Under the jars folder, you should put this file. Once you upload this file, generate a SAS URL that expires in a long time.
then under the scripts file, you need to put these files
After this, you should generate a SAS url to each of the shell scripts. You should make the expire time long into the future.

Then you need to edit the "jar_install.sh" file and add the JAR_URL from earlier
#!/bin/bash
# Log starting
echo "Starting the JAR installation script..."
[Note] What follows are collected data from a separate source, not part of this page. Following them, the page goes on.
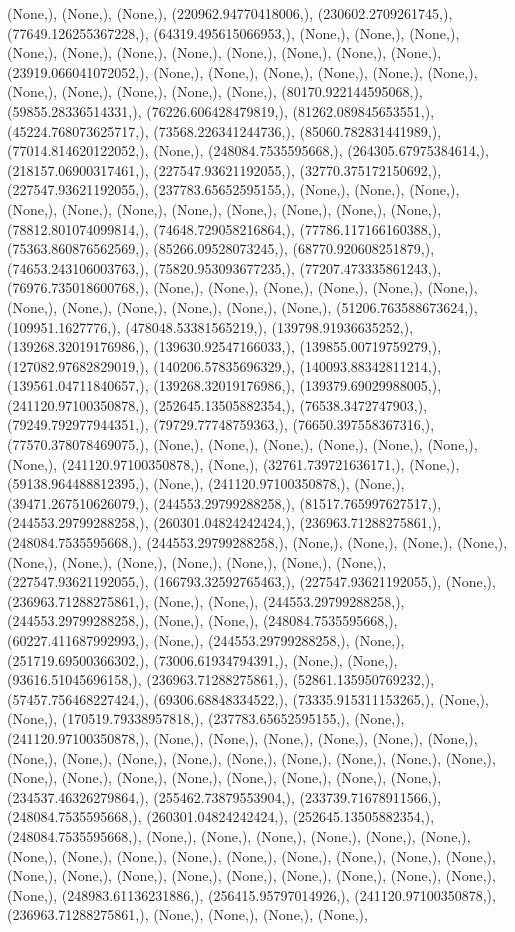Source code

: \documentclass{article}
\begin{document}
(None,), (None,), (None,), (220962.94770418006,), (230602.2709261745,), (77649.126255367228,), (64319.495615066953,), (None,), (None,), (None,), (None,), (None,), (None,), (None,), (None,), (None,), (None,), (None,), (23919.066041072052,), (None,), (None,), (None,), (None,), (None,), (None,), (None,), (None,), (None,), (None,), (None,), (80170.922144595068,), (59855.28336514331,), (76226.606428479819,), (81262.089845653551,), (45224.768073625717,), (73568.226341244736,), (85060.782831441989,), (77014.814620122052,), (None,), (248084.7535595668,), (264305.67975384614,), (218157.06900317461,), (227547.93621192055,), (32770.375172150692,), (227547.93621192055,), (237783.65652595155,), (None,), (None,), (None,), (None,), (None,), (None,), (None,), (None,), (None,), (None,), (None,), (78812.801074099814,), (74648.729058216864,), (77786.117166160388,), (75363.860876562569,), (85266.09528073245,), (68770.920608251879,), (74653.243106003763,), (75820.953093677235,), (77207.473335861243,), (76976.735018600768,), (None,), (None,), (None,), (None,), (None,), (None,), (None,), (None,), (None,), (None,), (None,), (None,), (51206.763588673624,), (109951.1627776,), (478048.53381565219,), (139798.91936635252,), (139268.32019176986,), (139630.92547166033,), (139855.00719759279,), (127082.97682829019,), (140206.57835696329,), (140093.88342811214,), (139561.04711840657,), (139268.32019176986,), (139379.69029988005,), (241120.97100350878,), (252645.13505882354,), (76538.3472747903,), (79249.792977944351,), (79729.77748759363,), (76650.397558367316,), (77570.378078469075,), (None,), (None,), (None,), (None,), (None,), (None,), (None,), (241120.97100350878,), (None,), (32761.739721636171,), (None,), (59138.964488812395,), (None,), (241120.97100350878,), (None,), (39471.267510626079,), (244553.29799288258,), (81517.765997627517,), (244553.29799288258,), (260301.04824242424,), (236963.71288275861,), (248084.7535595668,), (244553.29799288258,), (None,), (None,), (None,), (None,), (None,), (None,), (None,), (None,), (None,), (None,), (None,), (227547.93621192055,), (166793.32592765463,), (227547.93621192055,), (None,), (236963.71288275861,), (None,), (None,), (244553.29799288258,), (244553.29799288258,), (None,), (None,), (248084.7535595668,), (60227.411687992993,), (None,), (244553.29799288258,), (None,), (251719.69500366302,), (73006.61934794391,), (None,), (None,), (93616.51045696158,), (236963.71288275861,), (52861.135950769232,), (57457.756468227424,), (69306.68848334522,), (73335.915311153265,), (None,), (None,), (170519.79338957818,), (237783.65652595155,), (None,), (241120.97100350878,), (None,), (None,), (None,), (None,), (None,), (None,), (None,), (None,), (None,), (None,), (None,), (None,), (None,), (None,), (None,), (None,), (None,), (None,), (None,), (None,), (None,), (None,), (None,), (234537.46326279864,), (255462.73879553904,), (233739.71678911566,), (248084.7535595668,), (260301.04824242424,), (252645.13505882354,), (248084.7535595668,), (None,), (None,), (None,), (None,), (None,), (None,), (None,), (None,), (None,), (None,), (None,), (None,), (None,), (None,), (None,), (None,), (None,), (None,), (None,), (None,), (None,), (None,), (None,), (None,), (None,), (248983.61136231886,), (256415.95797014926,), (241120.97100350878,), (236963.71288275861,), (None,), (None,), (None,), (None,), 
\end{document}
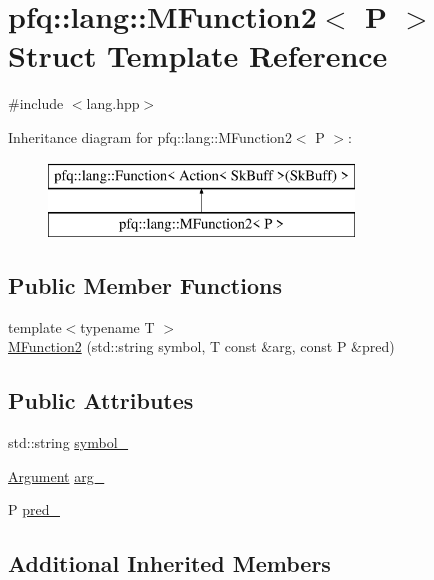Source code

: \hypertarget{structpfq_1_1lang_1_1MFunction2}{\section{pfq\+:\+:lang\+:\+:M\+Function2$<$ P $>$ Struct Template Reference}
\label{structpfq_1_1lang_1_1MFunction2}
}


{\ttfamily \#include $<$lang.\+hpp$>$}

Inheritance diagram for pfq\+:\+:lang\+:\+:M\+Function2$<$ P $>$\+:\begin{figure}[H]
\begin{center}
\leavevmode
\includegraphics[height=2.000000cm]{structpfq_1_1lang_1_1MFunction2}
\end{center}
\end{figure}
\subsection*{Public Member Functions}
\begin{DoxyCompactItemize}
\item 
{\footnotesize template$<$typename T $>$ }\\\hyperlink{structpfq_1_1lang_1_1MFunction2_a93b02748a7cde8d7c59f95411e0f714a}{M\+Function2} (std\+::string symbol, T const \&arg, const P \&pred)
\end{DoxyCompactItemize}
\subsection*{Public Attributes}
\begin{DoxyCompactItemize}
\item 
std\+::string \hyperlink{structpfq_1_1lang_1_1MFunction2_a74137a8065d53ce354c03718b5724d50}{symbol\+\_\+}
\item 
\hyperlink{structpfq_1_1lang_1_1Argument}{Argument} \hyperlink{structpfq_1_1lang_1_1MFunction2_a4f7c22f4fe50fe26f130d736303d75fa}{arg\+\_\+}
\item 
P \hyperlink{structpfq_1_1lang_1_1MFunction2_a55acfd3493eb2369c4591e3ecb4a8d33}{pred\+\_\+}
\end{DoxyCompactItemize}
\subsection*{Additional Inherited Members}


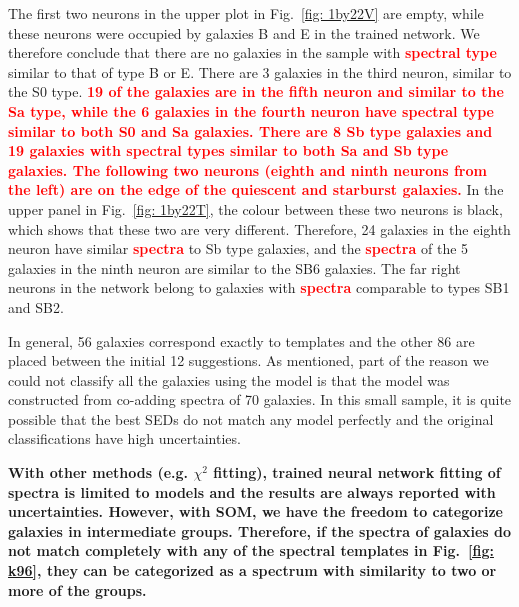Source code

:             The first two neurons in the upper plot in Fig.~\ref{fig: 1by22V} are empty, while these neurons were occupied by galaxies B and E in the trained network.
            We therefore conclude that there are no galaxies in the  sample with \textbf{\textcolor{red}{spectral type}} similar to that of type B or E.
            There are 3 galaxies in the third neuron, similar to the S0 type. 
            \textbf{\textcolor{red}{19 of the galaxies are in the fifth neuron and similar to the Sa type, while the 6 galaxies in the fourth neuron have spectral type similar to both S0 and Sa galaxies.
            There are 8 Sb type galaxies and 19 galaxies with spectral types similar to both Sa and Sb type galaxies.
            The following two neurons (eighth and ninth neurons from the left) are on the edge of the quiescent and starburst galaxies.}}
            In the upper panel in Fig.~\ref{fig: 1by22T}, the colour between these two neurons is black, which shows that these two are very different.
            Therefore, 24 galaxies in the eighth neuron have similar \textbf{\textcolor{red}{spectra}} to Sb type galaxies, and the \textbf{\textcolor{red}{spectra}} of the 5 galaxies in the ninth neuron are similar to the SB6 galaxies.
            The far right neurons in the network belong to galaxies with \textbf{\textcolor{red}{spectra}} comparable to types SB1 and SB2.
            
            In general, 56 galaxies correspond exactly to  templates and the other 86 are placed between the initial 12 suggestions.
            As  mentioned, part of the reason we could not classify all the galaxies using the  model is that the model was constructed from co-adding spectra of 70 galaxies.
            In this small sample, it is quite possible that the best SEDs do not match any model perfectly and the original classifications have high uncertainties.
            
           \textbf{With other methods (e.g. $\chi^2$ fitting), trained neural network fitting of spectra is limited to models and the results are always reported with uncertainties.
            However, with SOM, we have the freedom to categorize galaxies in intermediate groups.
            Therefore, if the spectra of galaxies do not match completely with any of the spectral templates in Fig.~\ref{fig: k96}, they can be categorized as a spectrum with similarity to two or more of the groups.}

                        
        
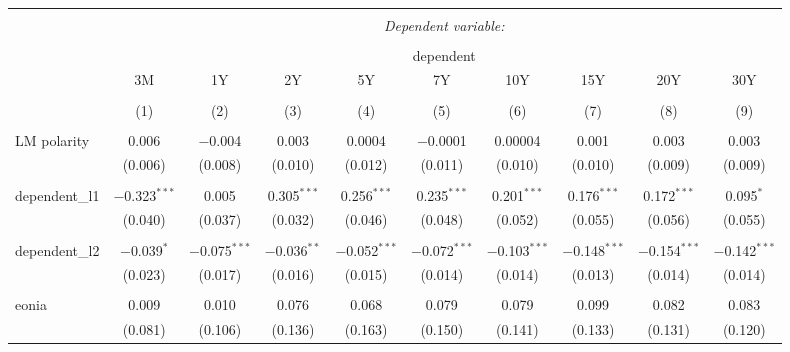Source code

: 


\begin{table}[!htbp] \centering 
  \caption{} 
  \label{} 
  \begin{adjustbox}{width=1.35\textwidth}
\begin{tabular}{@{\extracolsep{5pt}}lccccccccc} 
\\[-1.8ex]\hline 
\hline \\[-1.8ex] 
 & \multicolumn{9}{c}{\textit{Dependent variable:}} \\ 
\cline{2-10} 
\\[-1.8ex] & \multicolumn{9}{c}{dependent} \\ 
 & 3M & 1Y & 2Y & 5Y & 7Y & 10Y & 15Y & 20Y & 30Y \\ 
\\[-1.8ex] & (1) & (2) & (3) & (4) & (5) & (6) & (7) & (8) & (9)\\ 
\hline \\[-1.8ex] 
 LM polarity & 0.006 & $-$0.004 & 0.003 & 0.0004 & $-$0.0001 & 0.00004 & 0.001 & 0.003 & 0.003 \\ 
  & (0.006) & (0.008) & (0.010) & (0.012) & (0.011) & (0.010) & (0.010) & (0.009) & (0.009) \\ 
  & & & & & & & & & \\ 
 dependent\_l1 & $-$0.323$^{***}$ & 0.005 & 0.305$^{***}$ & 0.256$^{***}$ & 0.235$^{***}$ & 0.201$^{***}$ & 0.176$^{***}$ & 0.172$^{***}$ & 0.095$^{*}$ \\ 
  & (0.040) & (0.037) & (0.032) & (0.046) & (0.048) & (0.052) & (0.055) & (0.056) & (0.055) \\ 
  & & & & & & & & & \\ 
 dependent\_l2 & $-$0.039$^{*}$ & $-$0.075$^{***}$ & $-$0.036$^{**}$ & $-$0.052$^{***}$ & $-$0.072$^{***}$ & $-$0.103$^{***}$ & $-$0.148$^{***}$ & $-$0.154$^{***}$ & $-$0.142$^{***}$ \\ 
  & (0.023) & (0.017) & (0.016) & (0.015) & (0.014) & (0.014) & (0.013) & (0.014) & (0.014) \\ 
  & & & & & & & & & \\ 
 eonia & 0.009 & 0.010 & 0.076 & 0.068 & 0.079 & 0.079 & 0.099 & 0.082 & 0.083 \\ 
  & (0.081) & (0.106) & (0.136) & (0.163) & (0.150) & (0.141) & (0.133) & (0.131) & (0.120) \\ 

\end{tabular}
\end{adjustbox}
\end{table}

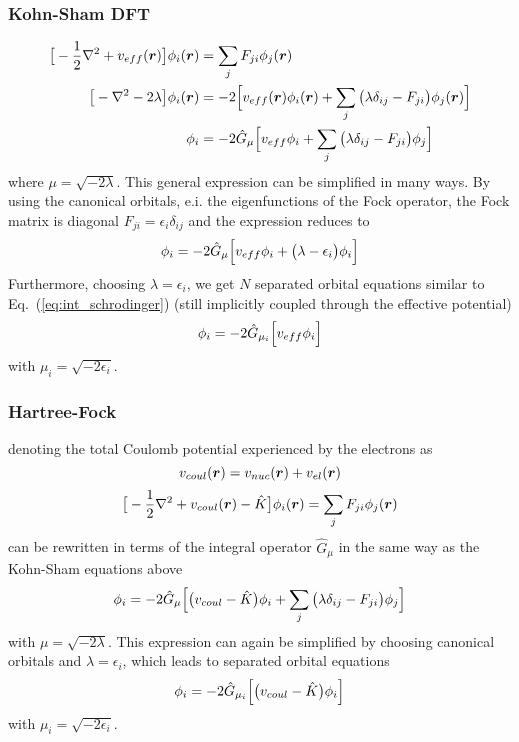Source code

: \subsubsection{Kohn-Sham DFT}
\begin{align}
    \big[-\frac{1}{2}\nabla^2+v_{eff}(\boldsymbol r)\big]\phi_i(\boldsymbol r) 
	    &= \sum_j F_{ji} \phi_j(\boldsymbol r)\\
    \big[-\nabla^2 - 2\lambda\big]\phi_i(\boldsymbol r) &= -2\Big[v_{eff}(\boldsymbol r) \phi_i(\boldsymbol r)
	    + \sum_j \big(\lambda\delta_{ij} - F_{ji}\big) \phi_j(\boldsymbol r)\Big]\\
    \phi_i &= -2\hat{G}_\mu\Big[v_{eff} \phi_i + 
	\sum_j \big(\lambda\delta_{ij} - F_{ji}\big) \phi_j\Big]
\end{align}
where $\mu = \sqrt{-2\lambda}$. This general expression can be simplified in many ways.
By using the canonical orbitals, e.i. the eigenfunctions of the Fock operator, the 
Fock matrix is diagonal $F_{ji} = \epsilon_i\delta_{ij}$ and the expression reduces to
\begin{equation}
    \phi_i = -2\hat{G}_\mu\Big[v_{eff} \phi_i + 
	\big(\lambda - \epsilon_{i}\big) \phi_i\Big]
\end{equation}
Furthermore, choosing $\lambda = \epsilon_i$, we get $N$ separated orbital equations similar 
to Eq.~(\ref{eq:int_schrodinger}) (still implicitly coupled through the effective potential)
\begin{equation}
    \phi_i = -2 \hat{G}_{\mu_i}\Big[v_{eff}\phi_i\Big]
\end{equation}
with $\mu_i = \sqrt{-2\epsilon_i}$.

\subsubsection{Hartree-Fock}
denoting the total Coulomb potential experienced by the electrons as
\begin{equation}
    v_{coul}(\boldsymbol r) = v_{nuc}(\boldsymbol r) + v_{el}(\boldsymbol r)
\end{equation}
\begin{equation}
    \big[-\frac{1}{2}\nabla^2+v_{coul}(\boldsymbol r)-\hat{K}\big]\phi_i(\boldsymbol r) 
	    = \sum_j F_{ji} \phi_j(\boldsymbol r)
\end{equation}
can be rewritten in terms of the integral operator $\hat{G}_\mu$ in the same way as the Kohn-Sham
equations above
\begin{equation}
    \phi_i = -2\hat{G}_\mu\Big[\big(v_{coul} - \hat{K}\big)\phi_i + 
	\sum_j \big(\lambda\delta_{ij} - F_{ji}\big) \phi_j\Big]
\end{equation}
with $\mu = \sqrt{-2\lambda}$. This expression can again be simplified by choosing
canonical orbitals and $\lambda = \epsilon_i$, which leads to separated orbital equations
\begin{equation}
    \phi_i = -2 \hat{G}_{\mu_i}\Big[\big(v_{coul} - \hat{K}\big)\phi_i\Big]
\end{equation}
with $\mu_i = \sqrt{-2\epsilon_i}$.

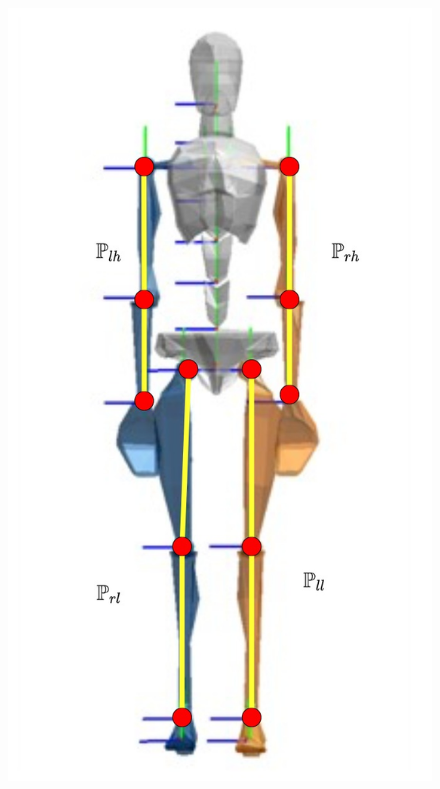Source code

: \begin{figure}[h!]
    \centering
    \includegraphics[scale=0.25]{images/flowchart-xsens-pendulum.jpg}\hfill

\end{figure}
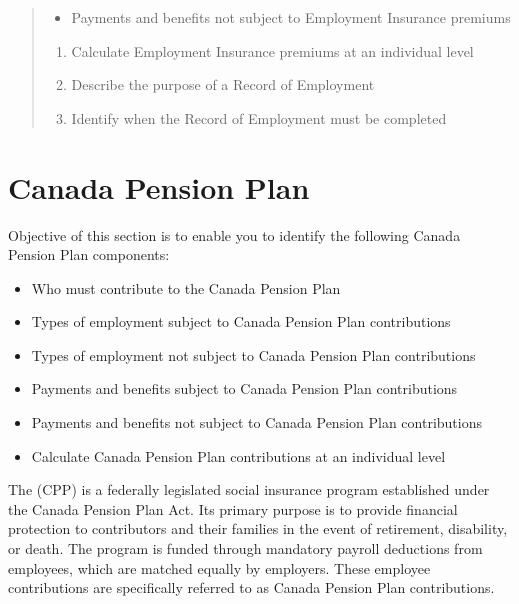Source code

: \documentclass[letterpaper,10pt,english]{sphinxmanual}
\begin{document}
\begin{quote}
\begin{itemize}
\item {} 
\sphinxAtStartPar
Payments and benefits not subject to Employment Insurance premiums

\end{itemize}
\begin{enumerate}
%
\setcounter{enumi}{3}
\item {} 
\sphinxAtStartPar
Calculate Employment Insurance premiums at an individual level

\item {} 
\sphinxAtStartPar
Describe the purpose of a Record of Employment

\item {} 
\sphinxAtStartPar
Identify when the Record of Employment must be completed

\end{enumerate}
\end{quote}


\chapter{Canada Pension Plan}
\label{\detokenize{cpp-and-ei:canada-pension-plan}}\label{\detokenize{cpp-and-ei::doc}}
\sphinxAtStartPar
Objective of this section is to enable you to identify the following Canada Pension Plan components:
\begin{itemize}
\item {} 
\sphinxAtStartPar
Who must contribute to the Canada Pension Plan

\item {} 
\sphinxAtStartPar
Types of employment subject to Canada Pension Plan contributions

\item {} 
\sphinxAtStartPar
Types of employment not subject to Canada Pension Plan contributions

\item {} 
\sphinxAtStartPar
Payments and benefits subject to Canada Pension Plan contributions

\item {} 
\sphinxAtStartPar
Payments and benefits not subject to Canada Pension Plan contributions

\item {} 
\sphinxAtStartPar
Calculate Canada Pension Plan contributions at an individual level

\end{itemize}

\sphinxAtStartPar
The  (CPP) is a federally legislated social insurance program established under the Canada Pension Plan
Act. Its primary purpose is to provide financial protection to contributors and their families in the event of retirement,
disability, or death. The program is funded through mandatory payroll deductions from employees, which are matched equally by
employers. These employee contributions are specifically referred to as Canada Pension Plan contributions.
\end{document}
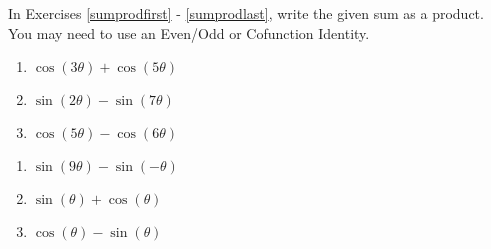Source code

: In Exercises \ref{sumprodfirst} - \ref{sumprodlast},  write the given sum as a product.  You may need to use an Even/Odd or Cofunction Identity.

\begin{multicols}{3}

\begin{enumerate}

\setcounter{enumi}{\value{HW}}

\item $\cos(3\theta) + \cos(5\theta)$ \label{sumprodfirst}
\item $\sin(2\theta) - \sin(7\theta)$
\item $\cos(5\theta) - \cos(6\theta)$

\setcounter{HW}{\value{enumi}}

\end{enumerate}

\end{multicols}

\begin{multicols}{3}

\begin{enumerate}

\setcounter{enumi}{\value{HW}}

\item $\sin(9\theta) - \sin(-\theta)$
\item $\sin(\theta) + \cos(\theta)$
\item $\cos(\theta) - \sin(\theta)$ \label{sumprodlast}

\setcounter{HW}{\value{enumi}}

\end{enumerate}

\end{multicols}

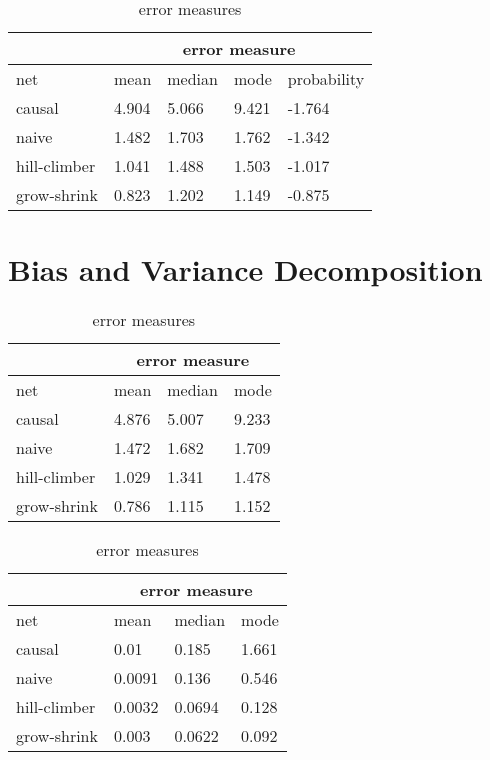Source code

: \begin{table}[h]
\centering
\begin{tabular}{ l l l l l  }
 \hline
  & \multicolumn{4}{c}{error measure} \\
 \hline
 net & mean & median & mode & probability\\
 \hline
 causal   & 4.904    & 5.066  & 9.421   &-1.764\\
 naive   & 1.482      & 1.703 & 1.762  &-1.342\\
 hill-climber   & 1.041      & 1.488 & 1.503  &-1.017\\
 grow-shrink   & 0.823     & 1.202  & 1.149 &-0.875\\
 
\end{tabular}
\caption[Crossvalidation Error]{error measures}
\label{tab:3}
\end{table}

\section{Bias and Variance Decomposition}

\begin{table}[h]
\centering
\begin{tabular}{ l l l l }
 \hline
 & \multicolumn{3}{c}{error measure} \\
 \hline
 net & mean & median & mode\\
 \hline
 causal & 4.876 & 5.007 & 9.233\\
 naive & 1.472 & 1.682 & 1.709\\
 hill-climber & 1.029 & 1.341 & 1.478\\
 grow-shrink & 0.786 & 1.115 & 1.152\\
\end{tabular}
\caption[Bias]{error measures}
\label{tab:4}
\end{table}

\begin{table}[h]
\centering
\begin{tabular}{ l l l l }
 \hline
  & \multicolumn{3}{c}{error measure} \\
 \hline
 net & mean & median & mode\\
 \hline
 causal & 0.01& 0.185 & 1.661\\
 naive & 0.0091 & 0.136 & 0.546\\
 hill-climber & 0.0032 & 0.0694 & 0.128\\
 grow-shrink & 0.003 & 0.0622& 0.092\\
\end{tabular}
\caption[Variance]{error measures}
\label{tab:5}
\end{table}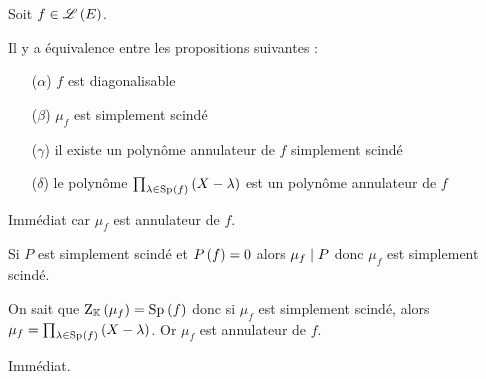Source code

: \begin{theo}
Soit \(f\in\mathscr{L}\left(E\right)\).

Il y a équivalence entre les propositions suivantes :

\begin{enumerate}
    \item[(\(\alpha\))] \(f\) est diagonalisable \\
    \item[(\(\beta\))] \(\mu_f\) est simplement scindé \\
    \item[(\(\gamma\))] il existe un polynôme annulateur de \(f\) simplement scindé \\
    \item[(\(\delta\))] le polynôme \(\prod_{\lambda\in\Sp{f}}\paren{X-\lambda}\) est un polynôme annulateur de \(f\)
\end{enumerate}
\end{theo}

\begin{dem}[(\(\beta\)) \(\imp\) (\(\gamma\))]
Immédiat car \(\mu_f\) est annulateur de \(f\).
\end{dem}

\begin{dem}[(\(\gamma\)) \(\imp\) (\(\beta\))]
Si \(P\) est simplement scindé et \(P\left(f\right)=0\) alors \(\mu_f\mid P\) donc \(\mu_f\) est simplement scindé.
\end{dem}

\begin{dem}[(\(\beta\)) \(\imp\) (\(\delta\))]
On sait que \(\rac{\mu_f}=\Sp{f}\) donc si \(\mu_f\) est simplement scindé, alors \(\mu_f=\prod_{\lambda\in\Sp{f}}\paren{X-\lambda}\). Or \(\mu_f\) est annulateur de \(f\).
\end{dem}

\begin{dem}[(\(\delta\)) \(\imp\) (\(\gamma\))]
Immédiat.
\end{dem}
# Define the destination directory for the JAR files
DEST_DIR="/usr/libs/sparklibs"
# Create a local directory for the JAR files
echo "Creating directory $DEST_DIR for JAR files..."
sudo mkdir -p $DEST_DIR
# Specify the JAR file URL
JAR_URL="URL_TO_JAR_IN_BLOB_STORAGE_GOES_HERE" #EDIT THIS LINE
# Define the JAR file destination path
JAR_DEST="$DEST_DIR/library-runtime-6.3.0.jar"
# Download the JAR file from the given URL to the specified directory
echo "Downloading the JAR file to $DEST_DIR..."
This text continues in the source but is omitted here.